● Task goal
In the records below, some lines contain the word "direction". Copy each of them.

BEGIN

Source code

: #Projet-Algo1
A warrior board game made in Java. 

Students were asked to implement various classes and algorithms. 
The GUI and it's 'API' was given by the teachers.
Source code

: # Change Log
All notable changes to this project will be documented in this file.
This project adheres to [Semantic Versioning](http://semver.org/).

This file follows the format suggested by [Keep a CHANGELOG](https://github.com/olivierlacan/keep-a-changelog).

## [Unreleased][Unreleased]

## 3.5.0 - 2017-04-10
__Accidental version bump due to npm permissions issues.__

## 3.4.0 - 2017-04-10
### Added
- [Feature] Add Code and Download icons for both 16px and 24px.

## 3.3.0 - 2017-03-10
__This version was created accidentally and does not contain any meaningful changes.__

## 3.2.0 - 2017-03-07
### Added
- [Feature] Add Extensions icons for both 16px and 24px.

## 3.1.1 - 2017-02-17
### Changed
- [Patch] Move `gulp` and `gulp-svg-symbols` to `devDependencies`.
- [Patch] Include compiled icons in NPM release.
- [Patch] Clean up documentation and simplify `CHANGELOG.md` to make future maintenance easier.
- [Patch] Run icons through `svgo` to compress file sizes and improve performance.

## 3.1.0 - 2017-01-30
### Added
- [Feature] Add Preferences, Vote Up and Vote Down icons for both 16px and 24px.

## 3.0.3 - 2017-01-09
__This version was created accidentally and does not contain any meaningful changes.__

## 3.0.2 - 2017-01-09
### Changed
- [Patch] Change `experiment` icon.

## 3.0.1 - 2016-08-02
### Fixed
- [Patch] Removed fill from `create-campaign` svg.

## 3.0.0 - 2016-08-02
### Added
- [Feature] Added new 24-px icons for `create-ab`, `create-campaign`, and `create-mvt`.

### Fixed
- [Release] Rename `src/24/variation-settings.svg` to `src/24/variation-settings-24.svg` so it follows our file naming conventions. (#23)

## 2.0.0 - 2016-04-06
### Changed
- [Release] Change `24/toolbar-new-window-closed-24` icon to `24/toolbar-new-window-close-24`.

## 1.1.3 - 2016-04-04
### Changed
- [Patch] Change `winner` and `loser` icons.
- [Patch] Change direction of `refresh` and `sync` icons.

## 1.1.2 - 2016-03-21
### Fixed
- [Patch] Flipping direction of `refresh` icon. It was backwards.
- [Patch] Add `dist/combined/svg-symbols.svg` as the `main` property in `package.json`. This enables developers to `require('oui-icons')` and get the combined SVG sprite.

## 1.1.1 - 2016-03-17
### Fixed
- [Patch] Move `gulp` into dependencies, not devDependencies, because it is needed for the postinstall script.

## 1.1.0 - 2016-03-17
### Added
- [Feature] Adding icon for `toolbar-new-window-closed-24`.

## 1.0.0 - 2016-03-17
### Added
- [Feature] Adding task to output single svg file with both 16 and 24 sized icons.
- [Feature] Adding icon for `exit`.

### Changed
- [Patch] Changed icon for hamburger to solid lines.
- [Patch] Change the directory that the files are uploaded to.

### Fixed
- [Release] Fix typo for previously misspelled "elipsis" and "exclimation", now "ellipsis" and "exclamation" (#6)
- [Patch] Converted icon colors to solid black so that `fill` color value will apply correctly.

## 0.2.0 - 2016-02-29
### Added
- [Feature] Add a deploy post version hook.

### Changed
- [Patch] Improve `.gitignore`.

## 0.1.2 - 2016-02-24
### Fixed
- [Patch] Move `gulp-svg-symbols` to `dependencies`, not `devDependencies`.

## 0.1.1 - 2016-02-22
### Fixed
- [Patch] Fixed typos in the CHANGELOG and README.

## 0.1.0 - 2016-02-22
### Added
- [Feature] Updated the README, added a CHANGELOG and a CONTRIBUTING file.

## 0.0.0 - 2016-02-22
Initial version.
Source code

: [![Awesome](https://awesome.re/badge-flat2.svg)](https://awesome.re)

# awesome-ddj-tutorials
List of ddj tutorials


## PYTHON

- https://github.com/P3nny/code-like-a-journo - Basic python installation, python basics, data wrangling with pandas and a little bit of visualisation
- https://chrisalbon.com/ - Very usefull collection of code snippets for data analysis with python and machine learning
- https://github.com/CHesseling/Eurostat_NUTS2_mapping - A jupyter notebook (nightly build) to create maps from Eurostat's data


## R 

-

END

● Written solution
- [Patch] Change direction of `refresh` and `sync` icons.
- [Patch] Flipping direction of `refresh` icon. It was backwards.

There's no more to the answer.